Как известно, время – понятие удивительное. Я прошу у вас разрешения начать рассуждения о свободном времени несколько издалека, чтобы потом сразу перейти к его пандемийным особенностям.
Если вы верите в существование Мирового разума, то можете, поразмыслив, предположить, что в его уникальной по объему «компьютерной» памяти время не течет, как у нас, а существует извечно, где мирно соседствуют одновременно прошлое, настоящее и будущее. Этакий безбрежный космос: «звездАм числа нет, бездне дна».

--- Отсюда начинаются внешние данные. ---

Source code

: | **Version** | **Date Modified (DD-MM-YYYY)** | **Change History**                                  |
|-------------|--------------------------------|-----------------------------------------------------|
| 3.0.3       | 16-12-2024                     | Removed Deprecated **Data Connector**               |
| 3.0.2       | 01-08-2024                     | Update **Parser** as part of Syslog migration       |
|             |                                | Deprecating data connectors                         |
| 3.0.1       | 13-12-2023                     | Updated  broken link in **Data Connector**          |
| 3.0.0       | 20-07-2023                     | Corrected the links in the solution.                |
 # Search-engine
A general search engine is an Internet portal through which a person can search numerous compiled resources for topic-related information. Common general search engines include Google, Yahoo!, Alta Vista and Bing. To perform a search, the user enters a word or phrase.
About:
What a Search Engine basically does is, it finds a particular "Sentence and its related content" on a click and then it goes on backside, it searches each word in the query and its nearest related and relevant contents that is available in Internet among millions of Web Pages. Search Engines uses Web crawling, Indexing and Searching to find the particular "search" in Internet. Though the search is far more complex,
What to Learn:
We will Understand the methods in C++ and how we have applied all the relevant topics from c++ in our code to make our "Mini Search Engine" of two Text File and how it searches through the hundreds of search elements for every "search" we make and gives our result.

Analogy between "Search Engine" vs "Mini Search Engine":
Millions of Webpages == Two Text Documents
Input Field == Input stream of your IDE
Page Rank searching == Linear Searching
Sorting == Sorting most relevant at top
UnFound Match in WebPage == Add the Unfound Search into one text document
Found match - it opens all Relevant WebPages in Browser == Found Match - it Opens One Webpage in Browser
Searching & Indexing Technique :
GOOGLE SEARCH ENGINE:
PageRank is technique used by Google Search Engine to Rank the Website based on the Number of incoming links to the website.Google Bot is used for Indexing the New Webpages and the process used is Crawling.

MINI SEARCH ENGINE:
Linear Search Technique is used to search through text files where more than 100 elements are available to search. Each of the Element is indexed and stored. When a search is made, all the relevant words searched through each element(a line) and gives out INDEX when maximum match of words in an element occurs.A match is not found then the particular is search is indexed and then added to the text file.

Тут, как ни странно, прослеживается аналогия с памятью людей, особенно преклонного возраста: яркие воспоминания о моментах былого счастья могут, на равных правах существуя с настоящими событиями, стирать временнЫе границы и доставлять нам из прошлого в день сегодняшний реальные счастливые минуты и даже часы.
ВТОРАЯ ЮНОСТЬ
Прошу извинения у молодого читателя за то, что я, возможно, слишком много говорю об ощущениях людей пожилых. Что поделаешь, согласитесь: от меня, разменявшего девятый десяток, странно было бы ожидать рассуждений типа «лет до ста расти нам без старости» и тем более – разговора о моих долговременных творческих планах.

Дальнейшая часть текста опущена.